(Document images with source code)
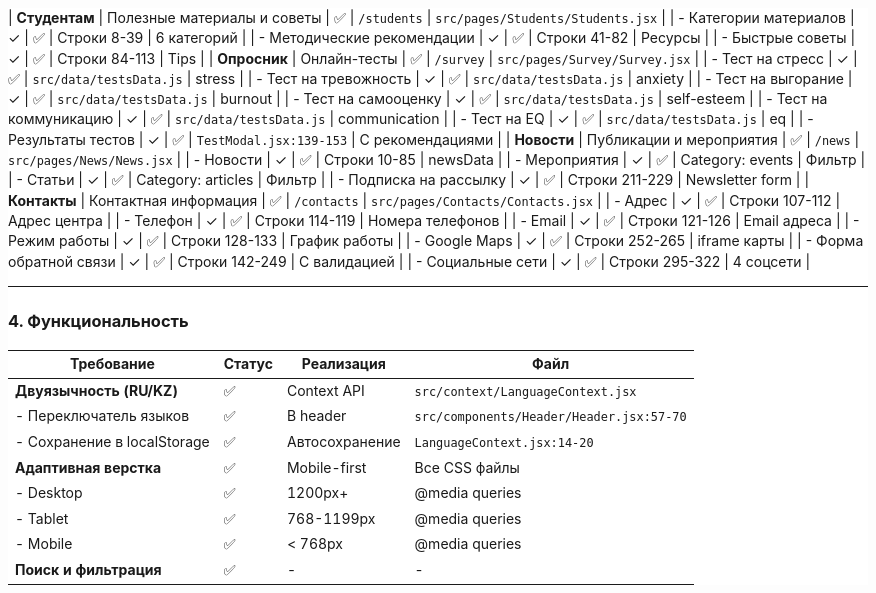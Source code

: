 | **Студентам** | Полезные материалы и советы | ✅ | `/students` | `src/pages/Students/Students.jsx` |
| - Категории материалов | ✓ | ✅ | Строки 8-39 | 6 категорий |
| - Методические рекомендации | ✓ | ✅ | Строки 41-82 | Ресурсы |
| - Быстрые советы | ✓ | ✅ | Строки 84-113 | Tips |
| **Опросник** | Онлайн-тесты | ✅ | `/survey` | `src/pages/Survey/Survey.jsx` |
| - Тест на стресс | ✓ | ✅ | `src/data/testsData.js` | stress |
| - Тест на тревожность | ✓ | ✅ | `src/data/testsData.js` | anxiety |
| - Тест на выгорание | ✓ | ✅ | `src/data/testsData.js` | burnout |
| - Тест на самооценку | ✓ | ✅ | `src/data/testsData.js` | self-esteem |
| - Тест на коммуникацию | ✓ | ✅ | `src/data/testsData.js` | communication |
| - Тест на EQ | ✓ | ✅ | `src/data/testsData.js` | eq |
| - Результаты тестов | ✓ | ✅ | `TestModal.jsx:139-153` | С рекомендациями |
| **Новости** | Публикации и мероприятия | ✅ | `/news` | `src/pages/News/News.jsx` |
| - Новости | ✓ | ✅ | Строки 10-85 | newsData |
| - Мероприятия | ✓ | ✅ | Category: events | Фильтр |
| - Статьи | ✓ | ✅ | Category: articles | Фильтр |
| - Подписка на рассылку | ✓ | ✅ | Строки 211-229 | Newsletter form |
| **Контакты** | Контактная информация | ✅ | `/contacts` | `src/pages/Contacts/Contacts.jsx` |
| - Адрес | ✓ | ✅ | Строки 107-112 | Адрес центра |
| - Телефон | ✓ | ✅ | Строки 114-119 | Номера телефонов |
| - Email | ✓ | ✅ | Строки 121-126 | Email адреса |
| - Режим работы | ✓ | ✅ | Строки 128-133 | График работы |
| - Google Maps | ✓ | ✅ | Строки 252-265 | iframe карты |
| - Форма обратной связи | ✓ | ✅ | Строки 142-249 | С валидацией |
| - Социальные сети | ✓ | ✅ | Строки 295-322 | 4 соцсети |

---

### 4. Функциональность

| Требование | Статус | Реализация | Файл |
|-----------|--------|------------|------|
| **Двуязычность (RU/KZ)** | ✅ | Context API | `src/context/LanguageContext.jsx` |
| - Переключатель языков | ✅ | В header | `src/components/Header/Header.jsx:57-70` |
| - Сохранение в localStorage | ✅ | Автосохранение | `LanguageContext.jsx:14-20` |
| **Адаптивная верстка** | ✅ | Mobile-first | Все CSS файлы |
| - Desktop | ✅ | 1200px+ | @media queries |
| - Tablet | ✅ | 768-1199px | @media queries |
| - Mobile | ✅ | < 768px | @media queries |
| **Поиск и фильтрация** | ✅ | - | - |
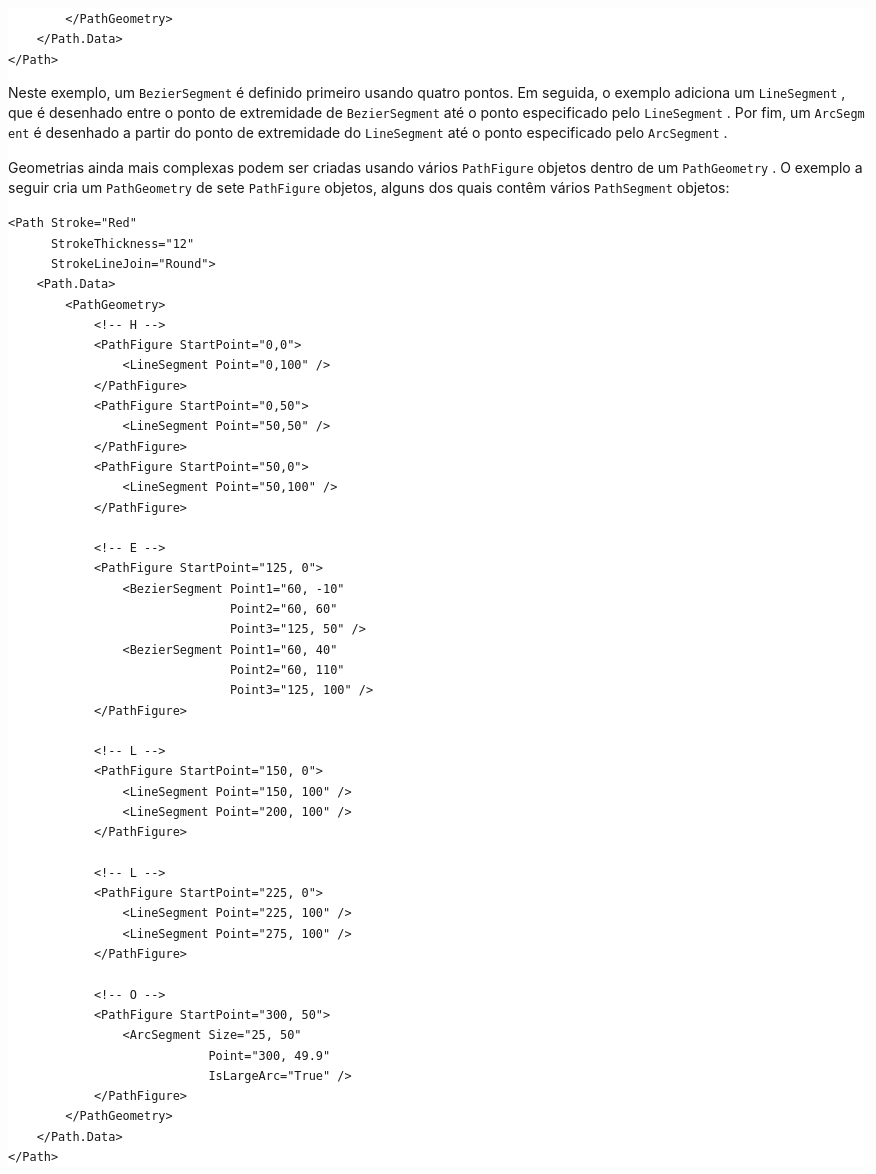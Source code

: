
 ```xaml
        </PathGeometry>
    </Path.Data>
</Path>
```

Neste exemplo, um `BezierSegment` é definido primeiro usando quatro pontos. Em seguida, o exemplo adiciona um `LineSegment` , que é desenhado entre o ponto de extremidade de `BezierSegment` até o ponto especificado pelo `LineSegment` . Por fim, um `ArcSegment` é desenhado a partir do ponto de extremidade do `LineSegment` até o ponto especificado pelo `ArcSegment` .

Geometrias ainda mais complexas podem ser criadas usando vários `PathFigure` objetos dentro de um `PathGeometry` . O exemplo a seguir cria um `PathGeometry` de sete `PathFigure` objetos, alguns dos quais contêm vários `PathSegment` objetos:

```xaml
<Path Stroke="Red"
      StrokeThickness="12"
      StrokeLineJoin="Round">
    <Path.Data>
        <PathGeometry>
            <!-- H -->
            <PathFigure StartPoint="0,0">
                <LineSegment Point="0,100" />
            </PathFigure>
            <PathFigure StartPoint="0,50">
                <LineSegment Point="50,50" />
            </PathFigure>
            <PathFigure StartPoint="50,0">
                <LineSegment Point="50,100" />
            </PathFigure>

            <!-- E -->
            <PathFigure StartPoint="125, 0">
                <BezierSegment Point1="60, -10"
                               Point2="60, 60"
                               Point3="125, 50" />
                <BezierSegment Point1="60, 40"
                               Point2="60, 110"
                               Point3="125, 100" />
            </PathFigure>

            <!-- L -->
            <PathFigure StartPoint="150, 0">
                <LineSegment Point="150, 100" />
                <LineSegment Point="200, 100" />
            </PathFigure>

            <!-- L -->
            <PathFigure StartPoint="225, 0">
                <LineSegment Point="225, 100" />
                <LineSegment Point="275, 100" />
            </PathFigure>

            <!-- O -->
            <PathFigure StartPoint="300, 50">
                <ArcSegment Size="25, 50"
                            Point="300, 49.9"
                            IsLargeArc="True" />
            </PathFigure>
        </PathGeometry>
    </Path.Data>
</Path>
```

• TASK: In the lines above, find the word "ArcSegment" and copy each line that contains it.

• WRITTEN ANSWER:
Neste exemplo, um `BezierSegment` é definido primeiro usando quatro pontos. Em seguida, o exemplo adiciona um `LineSegment` , que é desenhado entre o ponto de extremidade de `BezierSegment` até o ponto especificado pelo `LineSegment` . Por fim, um `ArcSegment` é desenhado a partir do ponto de extremidade do `LineSegment` até o ponto especificado pelo `ArcSegment` .
                <ArcSegment Size="25, 50"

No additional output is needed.